1. the tendency to expect the best and see the best in all things
2. hopefulness; confidence
We've all heard it before -- are you a "cup half full" or a "cup half empty" kind of person. Me? I never knew -- and still don't know - quite how to answer that question. Am I an optimist? A pessimist? Does it depend on the size of the glass and what it's full of?
If you answer "yes" to any of those questions, I'd have to say you are an optimist -- at least most of the time.
Optimists don't always have all the answers. They aren't always smiley and cheery and living life on the edge; right there, it would knock me out of the "Don't Worry, Be Happy' group right there.

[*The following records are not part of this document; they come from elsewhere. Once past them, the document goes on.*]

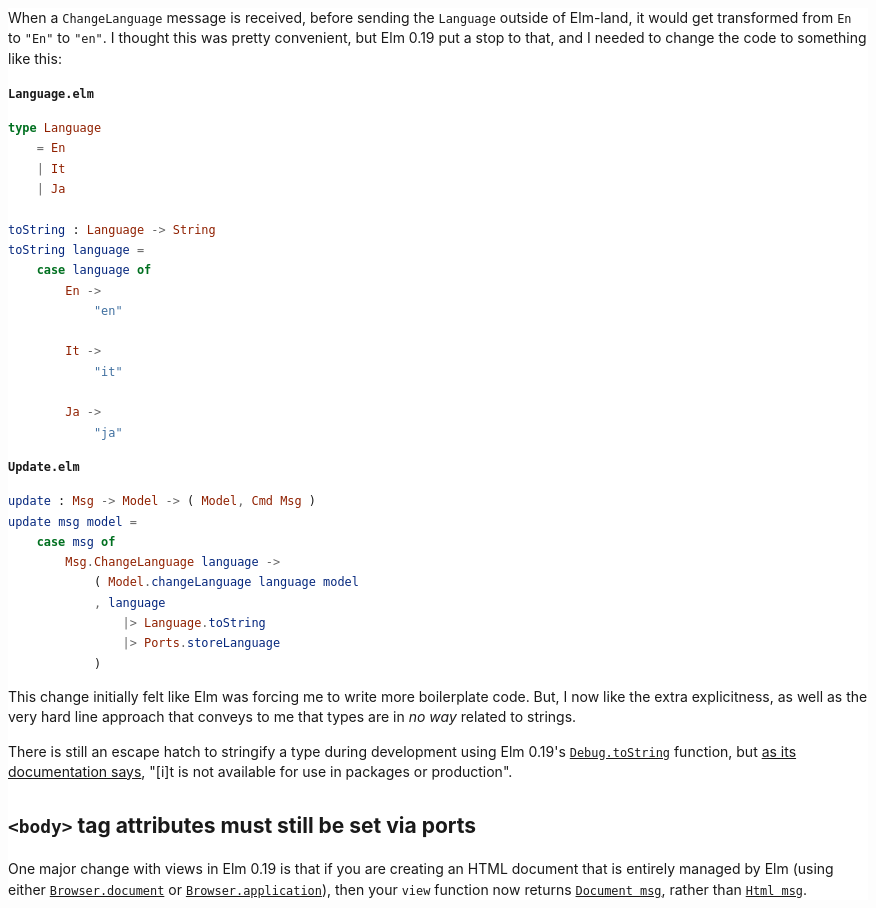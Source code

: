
 ```elm
```

When a `ChangeLanguage` message is received, before sending the `Language`
outside of Elm-land, it would get transformed from `En` to `"En"` to `"en"`. I
thought this was pretty convenient, but Elm 0.19 put a stop to that, and I
needed to change the code to something like this:

**`Language.elm`**

```elm
type Language
    = En
    | It
    | Ja

toString : Language -> String
toString language =
    case language of
        En ->
            "en"

        It ->
            "it"

        Ja ->
            "ja"
```

**`Update.elm`**

```elm
update : Msg -> Model -> ( Model, Cmd Msg )
update msg model =
    case msg of
        Msg.ChangeLanguage language ->
            ( Model.changeLanguage language model
            , language
                |> Language.toString
                |> Ports.storeLanguage
            )
```

This change initially felt like Elm was forcing me to write more boilerplate
code. But, I now like the extra explicitness, as well as the very hard line
approach that conveys to me that types are in _no way_ related to strings.

There is still an escape hatch to stringify a type during development using Elm
0.19's [`Debug.toString`][] function, but
[as its documentation says][Debug documentation], "[i]t is not available for use
in packages or production".

## `<body>` tag attributes must still be set via ports

One major change with views in Elm 0.19 is that if you are creating an HTML
document that is entirely managed by Elm (using either [`Browser.document`][] or
[`Browser.application`][]), then your `view` function now returns
[`Document msg`][`Browser.document`], rather than [`Html msg`][`Html.Html`].


[Anything with Browser.Navigation.Key cannot be tested]: https://github.com/elm-explorations/test/issues/24
[Anything with Browser.Navigation.Key cannot be tested comment]: https://github.com/elm-explorations/test/issues/24
[Bare minimum for Elm 0.19]: https://gist.github.com/roine/a2da44f2047d494cabaf715f06a591db
[`Browser.application`]: https://package.elm-lang.org/packages/elm/browser/latest/Browser#application
[`Browser.Document`]: https://package.elm-lang.org/packages/elm/browser/latest/Browser#Document
[`Browser.document`]: https://package.elm-lang.org/packages/elm/browser/latest/Browser#document
[Browser.element with navigation]: https://github.com/elm/browser/issues/43
[`Browser.Events.onClick`]: https://package.elm-lang.org/packages/elm/browser/latest/Browser-Events#onClick
[`Browser.Navigation.Key`]: https://package.elm-lang.org/packages/elm/browser/latest/Browser-Navigation#Key
[`Browser.Navigation.pushUrl`]: https://package.elm-lang.org/packages/elm/browser/latest/Browser-Navigation#pushUrl
[`Browser.UrlRequest`]: https://package.elm-lang.org/packages/elm/browser/latest/Browser#UrlRequest
[Debug documentation]: https://package.elm-lang.org/packages/elm/core/latest/Debug
[`Debug.toString`]: https://package.elm-lang.org/packages/elm/core/latest/Debug#toString
[Elm]: https://elm-lang.org/
[`elm/browser`]: https://github.com/elm/browser
[elm/compiler/issues/1776]: https://github.com/elm/compiler/issues/1776
[Elm Coverage]: https://github.com/zwilias/elm-coverage
[elm-dependencies-analyzer]: https://github.com/malaire/elm-dependencies-analyzer
[elm-dependencies-analyzer live]: https://www.markuslaire.com/github/elm-dependencies-analyzer/
[Elm Discourse]: https://discourse.elm-lang.org/
[elm-explorations/test Test-Html-Event#expect]: https://package.elm-lang.org/packages/elm-explorations/test/latest/Test-Html-Event#expect
[elm/html Html-Attributes#style]: https://package.elm-lang.org/packages/elm/html/1.0.0/Html-Attributes#style
[elm-lang/html Html-Attributes#style]: https://package.elm-lang.org/packages/elm-lang/html/latest/Html-Attributes#style
[`elm-lang/mouse`]: https://github.com/elm-lang/mouse
[Elm navigation example]: https://guide.elm-lang.org/webapps/navigation.html#example
[Elm Slack]: https://elmlang.herokuapp.com/
[`elm-upgrade`]: https://github.com/avh4/elm-upgrade
[`elm/url`]: https://package.elm-lang.org/packages/elm/url/latest/Url
[`evancz/url-parser`]: https://package.elm-lang.org/packages/evancz/url-parser/latest/
[Exposing a subset of custom type constructors in 0.19]: https://discourse.elm-lang.org/t/exposing-a-subset-of-custom-type-constructors-in-0-19/1836
[Fragment Identifier]: https://en.wikipedia.org/wiki/Fragment_identifier
[How do your upgrade a package in your app]: https://discourse.elm-lang.org/t/how-do-your-upgrade-a-package-in-your-app/2505
[`Html`]: https://package.elm-lang.org/packages/elm/html/latest/Html
[Html Anchors]: https://en.wikipedia.org/wiki/HTML_element#Anchor
[`Html.Events.custom`]: https://package.elm-lang.org/packages/elm/html/1.0.0/Html-Events#custom
[`Html.Events.onWithOptions`]: https://package.elm-lang.org/packages/elm-lang/html/latest/Html-Events#onWithOptions
[`Html.Html`]: https://package.elm-lang.org/packages/elm/html/latest/Html#Html
[Jumping to fragments does not work in a good way in `Browser.application`]: https://github.com/elm/browser/issues/39
[`Mouse.clicks`]: https://package.elm-lang.org/packages/elm-lang/mouse/latest/Mouse#clicks
[Support Hash-Routing (again)]: https://github.com/elm/url/issues/24
[`Url`]: https://package.elm-lang.org/packages/elm/url/latest/Url
[`Url.Parser`]: https://package.elm-lang.org/packages/elm/url/latest/Url-Parser
[`Url.Parser.parse`]: https://package.elm-lang.org/packages/elm/url/latest/Url-Parser#parse
[`UrlParser.parseHash`]: https://package.elm-lang.org/packages/evancz/url-parser/latest/UrlParser#parseHash
[Why can't I use `onWithOptions` in elm 0.19]: https://stackoverflow.com/questions/52541501/why-cant-i-use-onwithoptions-in-elm-0-19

And where would that leave me? Pessimist? A "person who habitually sees or anticipates the worst or is disposed to be gloomy?" Well, sometimes, but not always. Sometimes life is gloomy. Sometimes really, really bad things happen -- things so bad that we struggle to find a reason, to make sense, to ground ourselves in a place of security. When we fight the inner critic that tells us that we're no good, that people are mean, and that evil exists in the world and unless we have superpowers, we can't fight back.
We wonder why bad things happen to good people. Why earthquakes and tsunamis and tornadoes wipe out thousands of innocent lives in a single moment. We ponder suicides and mass shootings and children who die and parents who have a terminal disease... when you think about it, being an optimist requires an antidote to kryptonite.

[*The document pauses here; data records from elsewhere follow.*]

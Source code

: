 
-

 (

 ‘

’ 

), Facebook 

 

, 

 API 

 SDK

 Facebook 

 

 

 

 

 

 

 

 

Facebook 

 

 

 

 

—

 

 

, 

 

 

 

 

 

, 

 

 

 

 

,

Optimism requires hope. It expects good to triumph over evil. It obliges us to believe in heroes, in the rewards of virtue and that every cloud has a silver lining. Optimism requires us to believe that we can make a difference if we just put one foot in front of the other, even on those days when we feel like curling up into a ball and closing out the world.
Therefore, I proclaim myself an optimist.

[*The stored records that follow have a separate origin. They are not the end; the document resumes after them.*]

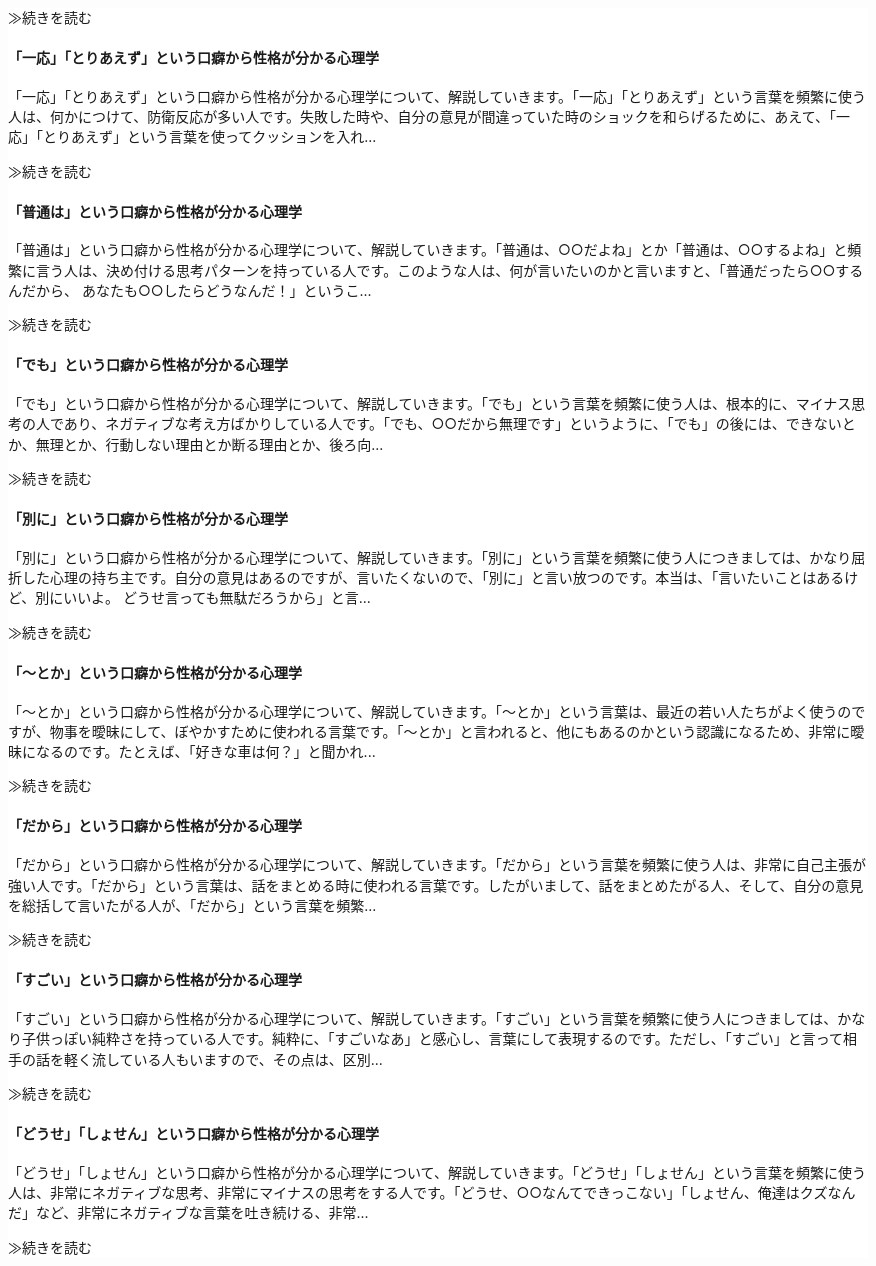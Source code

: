≫続きを読む

#### 「一応」「とりあえず」という口癖から性格が分かる心理学

「一応」「とりあえず」という口癖から性格が分かる心理学について、解説していきます。「一応」「とりあえず」という言葉を頻繁に使う人は、何かにつけて、防衛反応が多い人です。失敗した時や、自分の意見が間違っていた時のショックを和らげるために、あえて、「一応」「とりあえず」という言葉を使ってクッションを入れ...

≫続きを読む

#### 「普通は」という口癖から性格が分かる心理学

「普通は」という口癖から性格が分かる心理学について、解説していきます。「普通は、○○だよね」とか「普通は、○○するよね」と頻繁に言う人は、決め付ける思考パターンを持っている人です。このような人は、何が言いたいのかと言いますと、「普通だったら○○するんだから、
あなたも○○したらどうなんだ！」というこ...

≫続きを読む

#### 「でも」という口癖から性格が分かる心理学

「でも」という口癖から性格が分かる心理学について、解説していきます。「でも」という言葉を頻繁に使う人は、根本的に、マイナス思考の人であり、ネガティブな考え方ばかりしている人です。「でも、○○だから無理です」というように、「でも」の後には、できないとか、無理とか、行動しない理由とか断る理由とか、後ろ向...

≫続きを読む

#### 「別に」という口癖から性格が分かる心理学

「別に」という口癖から性格が分かる心理学について、解説していきます。「別に」という言葉を頻繁に使う人につきましては、かなり屈折した心理の持ち主です。自分の意見はあるのですが、言いたくないので、「別に」と言い放つのです。本当は、「言いたいことはあるけど、別にいいよ。
どうせ言っても無駄だろうから」と言...

≫続きを読む

#### 「～とか」という口癖から性格が分かる心理学

「～とか」という口癖から性格が分かる心理学について、解説していきます。「～とか」という言葉は、最近の若い人たちがよく使うのですが、物事を曖昧にして、ぼやかすために使われる言葉です。「～とか」と言われると、他にもあるのかという認識になるため、非常に曖昧になるのです。たとえば、「好きな車は何？」と聞かれ...

≫続きを読む

#### 「だから」という口癖から性格が分かる心理学

「だから」という口癖から性格が分かる心理学について、解説していきます。「だから」という言葉を頻繁に使う人は、非常に自己主張が強い人です。「だから」という言葉は、話をまとめる時に使われる言葉です。したがいまして、話をまとめたがる人、そして、自分の意見を総括して言いたがる人が、「だから」という言葉を頻繁...

≫続きを読む

#### 「すごい」という口癖から性格が分かる心理学

「すごい」という口癖から性格が分かる心理学について、解説していきます。「すごい」という言葉を頻繁に使う人につきましては、かなり子供っぽい純粋さを持っている人です。純粋に、「すごいなあ」と感心し、言葉にして表現するのです。ただし、「すごい」と言って相手の話を軽く流している人もいますので、その点は、区別...

≫続きを読む

#### 「どうせ」「しょせん」という口癖から性格が分かる心理学

「どうせ」「しょせん」という口癖から性格が分かる心理学について、解説していきます。「どうせ」「しょせん」という言葉を頻繁に使う人は、非常にネガティブな思考、非常にマイナスの思考をする人です。「どうせ、○○なんてできっこない」「しょせん、俺達はクズなんだ」など、非常にネガティブな言葉を吐き続ける、非常...

≫続きを読む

Think about it -- when was the last time you heard someone say they were 'blessed'? This morning? Last night?
I hear it every day, multiple times. In fact, I hear it so much I wonder if the true meaning is being lost. I wonder if what they really are saying is "I-know-this-is-hard-but-I'm-aware-that-I'm-luckier-than-most."
Is that being an optimist? I would argue, yes.
And I'll admit -- I have it luckier/better/easier than most people in the world. Travel has taught me that.
I'll also admit that I've had some challenging shit happen to me in my life - and to those I care most about.
Last summer, when Cameron broke his leg and we had to figure out what to do next, I decided that every day we would look for 'silver linings'. I used those exact words, and when we were in the hospital, or stuck on a couch far away from home, or trying to navigate a full leg cast in a wheelchair or attempting to understand why-this-happened-to-him, we would stop, and say three 'silver-linings'.
And I have to say, it helped.
This essay originally appeared on mamawolfe.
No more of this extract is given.